Re: assign time attribute after first window group when using Flink SQL

2018-04-18 Thread Fabian Hueske
This sounds like a windowed join between the raw stream and the aggregated
stream.
It might be possible to do the "lookup" in the second raw stream with
another windowed join. If not, you can fall back to the DataStream API /
ProcessFunction and implement the lookup logic as you need it.

Best, Fabian

2018-04-18 3:03 GMT+02:00 Ivan Wang :

> Thanks Fabian. I tried to use "rowtime" and Flink tells me below exception:
>
> *Exception in thread "main"
> org.apache.flink.table.api.ValidationException: SlidingGroupWindow('w2,
> 'end, 150.rows, 1.rows) is invalid: Event-time grouping windows on row
> intervals in a stream environment are currently not supported.*
>
> Then I tried to OverWindows, luckily it can serve my requirement as well.
> Now my table query is like below
>
> .window(Tumble.over("15.seconds").on("timeMill").as("w1"))
> .groupBy("symbol, w1").select("(w1.rowtime) as end, symbol, price.max as 
> p_max, price.min as p_min")
> .window(Over.partitionBy("symbol").orderBy("end").preceding("149.rows").as("w2"))
> .select("symbol as symbol_, end, p_max.max over w2 as max, p_min.min over w2 
> as min");
>
>
> It works and I can get what I want. However, the result is not ordered by
> the rowtime (here I use "end" as alias). Is this by default and any thing
> to get it ordered?
>
> Below is the entire requirement,
>
> Basically there's one raw stream (r1), and I group it first by time as w1
> then by window count as w2. I'd like to compare the "price" field in every
> raw event with the same field in the most close preceding event in w2.
> If condition meets, I'd like to use the price value and timestamp in that
> event to get one matching event from another raw stream (r2).
>
> CEP sounds to be a good idea. But I need to refer to event in other stream
> (r2) in current pattern condition (r1). Is it possible to do this using CEP?
>
> Thanks
> Ivan
>
>
>
> On Mon, Apr 16, 2018 at 4:01 PM, Fabian Hueske  wrote:
>
>> Sorry, I forgot to CC the user mailing list in my reply.
>>
>> 2018-04-12 17:27 GMT+02:00 Fabian Hueske :
>>
>>> Hi,
>>>
>>> Assuming you are using event time, the right function to generate a row
>>> time attribute from a window would be "w1.rowtime" instead of "w1.start".
>>>
>>> The reason why Flink is picky about this is that we must ensure that the
>>> result rows of the windows are aligned with the watermarks of the stream.
>>>
>>> Best, Fabian
>>>
>>>
>>> Ivan Wang  schrieb am So., 8. Apr. 2018, 22:26:
>>>
 Hi all,



 I'd like to use 2 window group in a chain in my program as below.



 Table myTable = cTable
 .window(Tumble.*over*("15.seconds").on("timeMill").as("w1"))
 .groupBy("symbol, w1").select("w1.start as start, w1.end as
 end, symbol, price.max as p_max, price.min as p_min")
 .window(Slide.*over*("150.rows").every("1.rows").on("start").a
 s("w2"))
 .groupBy("symbol, w2").select("w2.start, w2.end, symbol,
 p_max.max, p_min.min")
 ;





 However, it throws error: SlidingGroupWindow('w2, 'start, 150.rows,
 1.rows) is invalid: Sliding window expects a time attribute for grouping in
 a stream environment.

  at org.apache.flink.table.plan.lo
 gical.LogicalNode.failValidation(LogicalNode.scala:149)

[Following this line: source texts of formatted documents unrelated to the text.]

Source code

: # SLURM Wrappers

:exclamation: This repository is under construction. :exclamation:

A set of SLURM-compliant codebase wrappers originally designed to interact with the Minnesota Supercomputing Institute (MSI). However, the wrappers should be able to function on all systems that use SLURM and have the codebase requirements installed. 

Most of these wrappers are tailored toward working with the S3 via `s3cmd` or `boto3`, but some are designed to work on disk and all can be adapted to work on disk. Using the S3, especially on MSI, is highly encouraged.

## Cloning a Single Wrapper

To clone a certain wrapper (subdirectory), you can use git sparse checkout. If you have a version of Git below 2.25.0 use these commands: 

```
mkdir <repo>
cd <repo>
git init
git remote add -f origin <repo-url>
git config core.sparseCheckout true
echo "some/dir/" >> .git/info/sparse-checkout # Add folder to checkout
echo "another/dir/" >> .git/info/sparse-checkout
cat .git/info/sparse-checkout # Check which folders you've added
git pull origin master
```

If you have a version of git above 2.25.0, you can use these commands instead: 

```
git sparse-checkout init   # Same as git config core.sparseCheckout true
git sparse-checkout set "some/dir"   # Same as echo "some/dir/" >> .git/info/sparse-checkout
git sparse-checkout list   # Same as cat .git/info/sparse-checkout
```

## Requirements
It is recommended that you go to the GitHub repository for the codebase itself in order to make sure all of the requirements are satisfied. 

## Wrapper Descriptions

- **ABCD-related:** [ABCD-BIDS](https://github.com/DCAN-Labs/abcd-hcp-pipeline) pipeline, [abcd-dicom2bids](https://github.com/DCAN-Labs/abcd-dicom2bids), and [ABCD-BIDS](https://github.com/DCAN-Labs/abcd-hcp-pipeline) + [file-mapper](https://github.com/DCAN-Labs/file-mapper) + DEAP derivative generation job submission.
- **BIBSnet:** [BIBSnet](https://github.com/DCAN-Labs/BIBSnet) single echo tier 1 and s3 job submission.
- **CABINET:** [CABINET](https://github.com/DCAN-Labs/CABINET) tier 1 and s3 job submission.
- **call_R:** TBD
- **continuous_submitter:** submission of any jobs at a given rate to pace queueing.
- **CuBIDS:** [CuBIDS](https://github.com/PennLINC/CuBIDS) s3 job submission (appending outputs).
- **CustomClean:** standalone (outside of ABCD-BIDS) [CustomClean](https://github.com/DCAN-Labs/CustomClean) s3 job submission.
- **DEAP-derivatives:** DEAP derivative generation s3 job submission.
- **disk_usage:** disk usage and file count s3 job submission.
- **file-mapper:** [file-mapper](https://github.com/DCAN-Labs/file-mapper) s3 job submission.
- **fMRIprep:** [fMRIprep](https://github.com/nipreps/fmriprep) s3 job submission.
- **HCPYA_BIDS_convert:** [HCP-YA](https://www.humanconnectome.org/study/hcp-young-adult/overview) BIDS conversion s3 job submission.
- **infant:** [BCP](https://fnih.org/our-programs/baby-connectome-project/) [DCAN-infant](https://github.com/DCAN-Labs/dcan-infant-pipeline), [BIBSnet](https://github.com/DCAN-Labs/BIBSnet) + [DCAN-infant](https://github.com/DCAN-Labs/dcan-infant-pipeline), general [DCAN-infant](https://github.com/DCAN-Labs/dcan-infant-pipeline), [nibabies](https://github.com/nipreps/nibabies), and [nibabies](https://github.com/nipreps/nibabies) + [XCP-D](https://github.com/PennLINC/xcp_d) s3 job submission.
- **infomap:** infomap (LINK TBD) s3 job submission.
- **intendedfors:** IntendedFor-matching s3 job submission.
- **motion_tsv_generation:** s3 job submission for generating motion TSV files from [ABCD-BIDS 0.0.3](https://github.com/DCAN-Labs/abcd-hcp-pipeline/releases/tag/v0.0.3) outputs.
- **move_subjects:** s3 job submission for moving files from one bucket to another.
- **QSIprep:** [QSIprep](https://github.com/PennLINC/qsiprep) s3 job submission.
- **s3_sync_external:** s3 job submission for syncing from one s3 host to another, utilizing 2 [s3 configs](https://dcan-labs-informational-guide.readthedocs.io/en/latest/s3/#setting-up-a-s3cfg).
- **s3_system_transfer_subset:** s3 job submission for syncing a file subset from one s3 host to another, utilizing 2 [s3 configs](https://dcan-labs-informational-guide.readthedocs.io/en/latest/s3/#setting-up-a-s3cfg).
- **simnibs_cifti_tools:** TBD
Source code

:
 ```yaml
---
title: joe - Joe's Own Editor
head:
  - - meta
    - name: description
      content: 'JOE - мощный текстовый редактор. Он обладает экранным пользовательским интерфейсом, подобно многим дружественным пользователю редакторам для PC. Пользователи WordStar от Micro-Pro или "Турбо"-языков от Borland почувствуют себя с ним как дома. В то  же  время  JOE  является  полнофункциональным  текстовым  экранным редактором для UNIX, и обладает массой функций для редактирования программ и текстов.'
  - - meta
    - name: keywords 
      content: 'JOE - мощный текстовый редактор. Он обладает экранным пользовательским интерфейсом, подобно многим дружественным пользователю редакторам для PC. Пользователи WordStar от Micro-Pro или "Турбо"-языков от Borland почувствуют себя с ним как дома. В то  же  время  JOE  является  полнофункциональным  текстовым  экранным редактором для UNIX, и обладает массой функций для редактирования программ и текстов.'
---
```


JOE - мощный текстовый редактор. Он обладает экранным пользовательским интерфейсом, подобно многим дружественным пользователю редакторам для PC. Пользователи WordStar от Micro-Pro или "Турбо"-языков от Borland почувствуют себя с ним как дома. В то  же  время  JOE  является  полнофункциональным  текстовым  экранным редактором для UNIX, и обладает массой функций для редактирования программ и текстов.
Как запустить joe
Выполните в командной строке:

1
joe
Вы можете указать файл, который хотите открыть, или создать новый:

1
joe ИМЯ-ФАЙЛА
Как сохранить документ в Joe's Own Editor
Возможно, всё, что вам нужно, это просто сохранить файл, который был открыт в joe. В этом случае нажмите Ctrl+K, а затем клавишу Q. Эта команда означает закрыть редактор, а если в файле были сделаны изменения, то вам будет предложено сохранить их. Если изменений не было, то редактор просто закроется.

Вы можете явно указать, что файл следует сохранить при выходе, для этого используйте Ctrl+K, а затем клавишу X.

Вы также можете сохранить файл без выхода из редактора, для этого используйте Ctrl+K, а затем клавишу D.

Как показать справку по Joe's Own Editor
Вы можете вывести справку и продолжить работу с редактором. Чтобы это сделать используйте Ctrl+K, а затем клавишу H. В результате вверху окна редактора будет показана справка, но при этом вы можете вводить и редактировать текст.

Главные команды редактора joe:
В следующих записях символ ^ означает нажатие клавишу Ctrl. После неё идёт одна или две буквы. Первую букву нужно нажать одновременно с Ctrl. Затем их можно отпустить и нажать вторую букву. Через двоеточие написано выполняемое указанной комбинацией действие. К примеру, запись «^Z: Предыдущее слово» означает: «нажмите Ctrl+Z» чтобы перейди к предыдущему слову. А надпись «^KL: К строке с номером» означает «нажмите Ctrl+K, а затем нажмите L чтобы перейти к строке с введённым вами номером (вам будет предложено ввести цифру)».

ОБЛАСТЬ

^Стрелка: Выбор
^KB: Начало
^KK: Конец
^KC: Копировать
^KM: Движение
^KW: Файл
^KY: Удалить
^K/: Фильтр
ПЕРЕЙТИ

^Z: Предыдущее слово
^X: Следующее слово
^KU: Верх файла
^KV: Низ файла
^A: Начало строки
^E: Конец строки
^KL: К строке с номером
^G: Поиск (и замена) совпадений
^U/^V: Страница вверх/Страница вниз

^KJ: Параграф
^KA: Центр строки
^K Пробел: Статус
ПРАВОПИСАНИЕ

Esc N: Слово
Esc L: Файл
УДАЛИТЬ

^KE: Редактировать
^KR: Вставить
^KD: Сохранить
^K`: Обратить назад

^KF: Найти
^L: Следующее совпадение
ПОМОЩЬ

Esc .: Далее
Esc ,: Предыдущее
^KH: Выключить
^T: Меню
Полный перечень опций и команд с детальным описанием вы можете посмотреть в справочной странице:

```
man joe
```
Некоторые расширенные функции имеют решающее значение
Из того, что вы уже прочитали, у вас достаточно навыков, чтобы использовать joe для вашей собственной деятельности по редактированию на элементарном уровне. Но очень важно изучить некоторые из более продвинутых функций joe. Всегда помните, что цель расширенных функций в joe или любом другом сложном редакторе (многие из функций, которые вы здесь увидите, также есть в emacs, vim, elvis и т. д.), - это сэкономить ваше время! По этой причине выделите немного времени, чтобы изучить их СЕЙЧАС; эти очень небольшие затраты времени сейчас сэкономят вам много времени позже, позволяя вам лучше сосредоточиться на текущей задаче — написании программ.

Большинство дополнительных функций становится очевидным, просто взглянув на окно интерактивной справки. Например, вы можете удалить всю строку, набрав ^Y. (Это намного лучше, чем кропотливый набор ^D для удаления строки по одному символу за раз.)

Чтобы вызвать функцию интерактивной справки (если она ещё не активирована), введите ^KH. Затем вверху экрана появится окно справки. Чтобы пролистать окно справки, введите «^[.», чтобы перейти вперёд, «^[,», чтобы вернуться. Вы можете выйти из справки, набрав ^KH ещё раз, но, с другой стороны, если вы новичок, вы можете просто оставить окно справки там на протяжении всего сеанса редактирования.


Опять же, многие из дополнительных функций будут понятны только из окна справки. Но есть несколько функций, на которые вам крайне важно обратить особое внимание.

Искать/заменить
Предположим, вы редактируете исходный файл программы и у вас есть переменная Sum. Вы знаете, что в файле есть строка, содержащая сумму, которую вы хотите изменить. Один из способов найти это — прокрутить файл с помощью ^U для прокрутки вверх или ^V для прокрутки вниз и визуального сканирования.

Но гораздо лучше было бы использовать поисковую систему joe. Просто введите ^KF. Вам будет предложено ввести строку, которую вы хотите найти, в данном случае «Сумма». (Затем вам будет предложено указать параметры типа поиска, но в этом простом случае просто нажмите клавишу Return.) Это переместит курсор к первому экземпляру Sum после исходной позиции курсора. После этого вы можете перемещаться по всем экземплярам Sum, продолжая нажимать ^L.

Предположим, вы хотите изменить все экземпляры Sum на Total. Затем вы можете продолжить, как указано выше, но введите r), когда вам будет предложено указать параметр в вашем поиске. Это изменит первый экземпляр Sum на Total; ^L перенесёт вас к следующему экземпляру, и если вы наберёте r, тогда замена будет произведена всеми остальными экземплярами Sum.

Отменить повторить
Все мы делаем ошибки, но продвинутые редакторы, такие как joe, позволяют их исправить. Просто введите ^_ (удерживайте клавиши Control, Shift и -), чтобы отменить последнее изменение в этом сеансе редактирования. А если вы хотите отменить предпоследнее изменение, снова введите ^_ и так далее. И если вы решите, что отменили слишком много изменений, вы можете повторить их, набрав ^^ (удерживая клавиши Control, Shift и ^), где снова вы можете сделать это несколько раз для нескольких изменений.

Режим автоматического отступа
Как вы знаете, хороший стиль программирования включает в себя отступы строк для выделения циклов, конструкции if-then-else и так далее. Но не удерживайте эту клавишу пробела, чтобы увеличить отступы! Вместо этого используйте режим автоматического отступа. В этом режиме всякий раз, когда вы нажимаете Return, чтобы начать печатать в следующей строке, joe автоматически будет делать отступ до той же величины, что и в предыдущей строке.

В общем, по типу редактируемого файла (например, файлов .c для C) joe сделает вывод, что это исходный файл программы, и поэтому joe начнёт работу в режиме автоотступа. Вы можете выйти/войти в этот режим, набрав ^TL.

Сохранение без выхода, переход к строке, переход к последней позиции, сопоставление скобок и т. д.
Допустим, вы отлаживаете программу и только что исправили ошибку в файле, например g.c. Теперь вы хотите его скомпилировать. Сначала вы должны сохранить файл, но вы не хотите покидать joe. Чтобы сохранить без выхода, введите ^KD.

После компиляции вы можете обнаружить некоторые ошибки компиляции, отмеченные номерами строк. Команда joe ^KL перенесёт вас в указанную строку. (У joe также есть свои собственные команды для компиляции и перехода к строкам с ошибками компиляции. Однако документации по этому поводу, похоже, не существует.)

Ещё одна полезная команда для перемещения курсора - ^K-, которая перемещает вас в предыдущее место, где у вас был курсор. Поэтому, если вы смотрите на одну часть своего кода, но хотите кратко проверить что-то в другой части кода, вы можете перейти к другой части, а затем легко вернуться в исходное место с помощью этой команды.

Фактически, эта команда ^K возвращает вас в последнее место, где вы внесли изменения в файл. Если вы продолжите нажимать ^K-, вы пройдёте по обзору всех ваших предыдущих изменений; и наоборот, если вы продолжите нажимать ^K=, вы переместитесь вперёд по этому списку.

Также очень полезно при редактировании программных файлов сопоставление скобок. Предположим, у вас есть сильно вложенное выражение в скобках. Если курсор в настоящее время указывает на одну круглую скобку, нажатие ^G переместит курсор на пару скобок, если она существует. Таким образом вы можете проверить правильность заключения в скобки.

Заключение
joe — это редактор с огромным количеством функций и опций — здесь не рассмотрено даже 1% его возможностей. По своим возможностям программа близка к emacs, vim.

  at org.apache.flink.table.plan.lo
 gical.WindowAggregate.validate(operators.scala:658)

  at org.apache.flink.table.api.Win
 dowGroupedTable.select(table.scala:1159)

  at org.apache.flink.table.api.Win
 dowGroupedTable.select(table.scala:1179)

  at minno.gundam.ReadPattern.main(ReadPattern.java:156)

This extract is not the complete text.